ここで、無限斬状態となった、刀を振り回し、辺り一面を破壊しながら、全てを破壊する。

それで行こうかと思ったときだった。

別の場所から、殺意が湧いてきた。

それに反応したのか、天使は、何もしていなかった。

天使も自分の力は感じているが、別から現れた殺意は天使を失望させた物だった。

ヴィヴィオを連れて、大地に降下したとき、その、上空に、ハルモニアがいたことに気付き、さらに、光が収束され、全ての光が、撃ち放たれた。

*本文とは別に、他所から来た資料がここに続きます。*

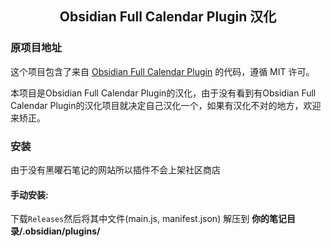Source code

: <center><h2>Obsidian Full Calendar Plugin 汉化</h2></center>

### 原项目地址
这个项目包含了来自 [Obsidian Full Calendar Plugin](https://github.com/davish/obsidian-full-calendar) 的代码，遵循 MIT 许可。

本项目是Obsidian Full Calendar Plugin的汉化，由于没有看到有Obsidian Full Calendar Plugin的汉化项目就决定自己汉化一个，如果有汉化不对的地方，欢迎来矫正。
### 安装
由于没有黑曜石笔记的网站所以插件不会上架社区商店

#### 手动安装:
下载`Releases`然后将其中文件(main.js, manifest.json) 解压到 **你的笔记目录/.obsidian/plugins/**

それは、ハルモニアに一点集中されたものの、元より、天使にそのようなものは無意味だった。

「---♪」

音の刃物が出現し、辺りを回す。

歓喜の声を上げるかのように、デバイスを持った、腕を舞い飛んだ。

悠介はソウルセイヴァーモードから、スサノオ形態に変化し、ハルモニアを待つ。

「それ、周りにいる人間を殺すための物?」

全てを見透かしていたかのように、一人の男が現れた。

「ティーダ様・・・」

「人は、変わらないね。此処と同じように。」

また、管理局の残党か。

どれくらい生きているのか。

そう、思いながら、ただ、悠介は、状況が、飲み込めずにいた。